Quanto vale la finale di Champions League? Mastercard lo scorso anno si divertì a calcolare il Pil di una notte, quella in cui si assegna la coppa dalle grandi orecchie. Ne uscì una cifra impressionante: 369 milioni di euro. Il rapporto fu firmato dal professor Simon Chadwick considerato uno dei maggiori esperti mondiali dello sport business, direttore del “Centre for the International Business of Sport” della Coventry University. Passando dai 310 milioni del 2009 (finale disputata a Roma), ai 351,5 del 2011 (gara vinta dall’Inter a Madrid), ai 369 di Londra 2012, non è difficile prevedere che per Bayern Monaco-Chelsea di oggi la cifra arriverà poco sotto i 400 milioni. Il ritorno per la squadra vincitrice si calcola in oltre 130 milioni di euro. La perdente si dovrà accontentare di poco più di 75.
C’è poi un indotto di 100 milioni su base europea calcolato grazie a quanti sceglieranno di vedere la partita in pub o ristorante bevendo birra e mangiando una pizza piuttosto che un hot dog. Solo per la città che ospita la partita il ritorno immediato è di 50 milioni di euro senza contare le ricadute future per l’immagine che avrà nel mondo, la possibilità di ospitare altri eventi e così via. Quest’anno è Monaco e l’Allianz Arena avrà il suo da fare. Adagiato nel nulla della periferia monegasca, questo stadio dalla struttura che varia dalla navicella spaziale al maxicopertone di auto a seconda che lo si ami o lo si guardi con diffidenza, è un gioiello in quanto a funzionalità e visione della partita. All’interno regna indiscussa l’Arena card. E’ una carta prepagata con cui si può comprare di tutto, dal merchandising ufficiale alla più classica delle birre. Nello stadio non girano soldi se non per comprare la prepagata in una delle 54 casse allestite. In realtà sono degli omini con un palloncino arancione attaccato alla schiena per farsi riconoscere e una sorta di calcolatrice che valida le card e incassa il denaro. Tutti gli acquisti sono permessi solo con la prepagata. Tagli minimi venti euro.

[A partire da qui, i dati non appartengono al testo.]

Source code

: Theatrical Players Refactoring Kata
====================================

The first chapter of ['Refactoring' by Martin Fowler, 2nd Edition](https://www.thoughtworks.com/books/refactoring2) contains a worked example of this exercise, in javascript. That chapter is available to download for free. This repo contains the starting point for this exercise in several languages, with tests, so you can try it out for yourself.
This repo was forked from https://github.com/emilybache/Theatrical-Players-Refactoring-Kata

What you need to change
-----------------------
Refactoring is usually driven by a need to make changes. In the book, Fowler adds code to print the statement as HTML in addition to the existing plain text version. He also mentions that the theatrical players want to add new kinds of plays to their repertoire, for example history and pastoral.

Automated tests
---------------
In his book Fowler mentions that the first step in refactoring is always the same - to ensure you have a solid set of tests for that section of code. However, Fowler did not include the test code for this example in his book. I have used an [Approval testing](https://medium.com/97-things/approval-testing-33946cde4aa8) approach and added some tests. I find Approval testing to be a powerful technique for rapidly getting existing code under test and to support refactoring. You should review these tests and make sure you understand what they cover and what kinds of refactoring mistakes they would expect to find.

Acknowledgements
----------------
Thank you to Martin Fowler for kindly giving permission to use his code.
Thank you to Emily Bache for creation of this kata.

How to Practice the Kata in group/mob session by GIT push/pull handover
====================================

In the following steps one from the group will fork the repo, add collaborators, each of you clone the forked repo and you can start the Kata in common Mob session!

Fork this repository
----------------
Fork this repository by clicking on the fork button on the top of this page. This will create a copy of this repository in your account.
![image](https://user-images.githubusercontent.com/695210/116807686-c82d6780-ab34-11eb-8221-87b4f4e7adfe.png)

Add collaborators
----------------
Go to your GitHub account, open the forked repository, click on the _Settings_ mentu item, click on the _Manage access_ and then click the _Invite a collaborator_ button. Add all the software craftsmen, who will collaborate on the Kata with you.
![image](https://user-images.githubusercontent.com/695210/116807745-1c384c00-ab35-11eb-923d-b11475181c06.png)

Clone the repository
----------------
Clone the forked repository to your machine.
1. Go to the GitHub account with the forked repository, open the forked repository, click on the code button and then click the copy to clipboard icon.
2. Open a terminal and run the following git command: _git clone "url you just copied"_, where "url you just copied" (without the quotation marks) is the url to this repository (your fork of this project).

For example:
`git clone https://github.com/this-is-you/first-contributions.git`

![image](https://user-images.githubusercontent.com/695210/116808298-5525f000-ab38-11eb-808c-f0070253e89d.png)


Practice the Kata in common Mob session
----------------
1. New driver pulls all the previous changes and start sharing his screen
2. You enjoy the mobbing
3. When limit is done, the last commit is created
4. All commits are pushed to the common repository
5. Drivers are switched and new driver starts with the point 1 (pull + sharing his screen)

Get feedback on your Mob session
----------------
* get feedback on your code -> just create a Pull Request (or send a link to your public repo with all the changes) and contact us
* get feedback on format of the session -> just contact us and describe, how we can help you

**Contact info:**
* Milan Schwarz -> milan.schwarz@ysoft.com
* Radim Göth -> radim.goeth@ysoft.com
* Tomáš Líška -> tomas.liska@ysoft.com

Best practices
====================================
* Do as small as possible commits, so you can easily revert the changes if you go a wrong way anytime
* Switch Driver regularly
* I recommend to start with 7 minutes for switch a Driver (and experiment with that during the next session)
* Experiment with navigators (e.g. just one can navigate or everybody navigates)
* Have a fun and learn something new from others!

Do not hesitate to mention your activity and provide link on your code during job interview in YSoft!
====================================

Può sembrare una figata (ed effettivamente lo è), ma se per gli spettatori abituali tornare allo stadio è normale, quelli che vi si recano occasionalmente si ritrovano con un gadget pagato a caro prezzo perché caricato con dei soldi che non spenderanno mai più. In 4 ore e mezzo si calcola che sono venduti nei 28 chioschi e due ristoranti dello stadio 1,23 wurstel al secondo, quindicimila bibite, quarantamila lattine di birra. Senza contare gli affari che da giorni stanno facendo al centro della città bavarese con il carillon di Marienplatz che gira in continuazione attraendo folle di turisti.
Altro business quello dei tifosi che girano l’Europa grazie al calcio. Un affare, secondo la European Business School, di 35 miliardi di euro. I “tifosi senza frontiere”, quelli cioè che seguono la loro squadra del cuore in giro per il vecchio continente, sono un quarto dei fedelissimi europei del calcio (41 milioni). La squadra più popolare è il Barcellona (29%) seguita da Real Madrid (10%) e Manchester United (8%). Guardando in casa nostra, emerge che il tipico “tifoso senza frontiere” italiano è maschio, tra i 35 e i 44 anni e ricopre una posizione manageriale ed è un abitudinario dei viaggi all’estero. La finale di Champions è il loro regno. Una gallina dalle uova d’oro che difficilmente le roi Platini cambierà. Basta farsi due conti. Solamente la partecipazione al girone eliminatorio delle società porta nelle casse dei club circa 7,2 milioni di euro, un incasso garantito a prescindere dai risultati ottenuti. Ogni vittoria permette un ulteriore incasso di 800 mila euro, 400 mila euro per un pareggio. La partecipazione agli ottavi di finale della competizione vale 3 milioni di euro; arrivare ai quarti ne porta 3,3 milioni; alle semifinali 4,2 milioni mentre la vincitrice ne incassa 9. 5, 6 milioni di euro vanno invece alla finalista perdente. L’incasso totale per chi vincerà l’edizione 2011 – 2012 della Champions League sfiora i 31 milioni di euro, un capitale che va a sommarsi al “market pool“, la suddivisione dei diritti televisivi. Quest’ultimo è definito in circa 341 mln euro, cifra che viene poi distribuita proporzionalmente secondo il peso economico delle Federazioni ed infine ripartito verso i club in modo proporzionale ai risultati. Una mancata qualificazione significa rinunciare a 15 milioni senza contare bonus e passaggi del turno.
L’Europa League? Un’inezia. Vincerla fa guadagnare più o meno quanto partecipare al solo girone della Champions.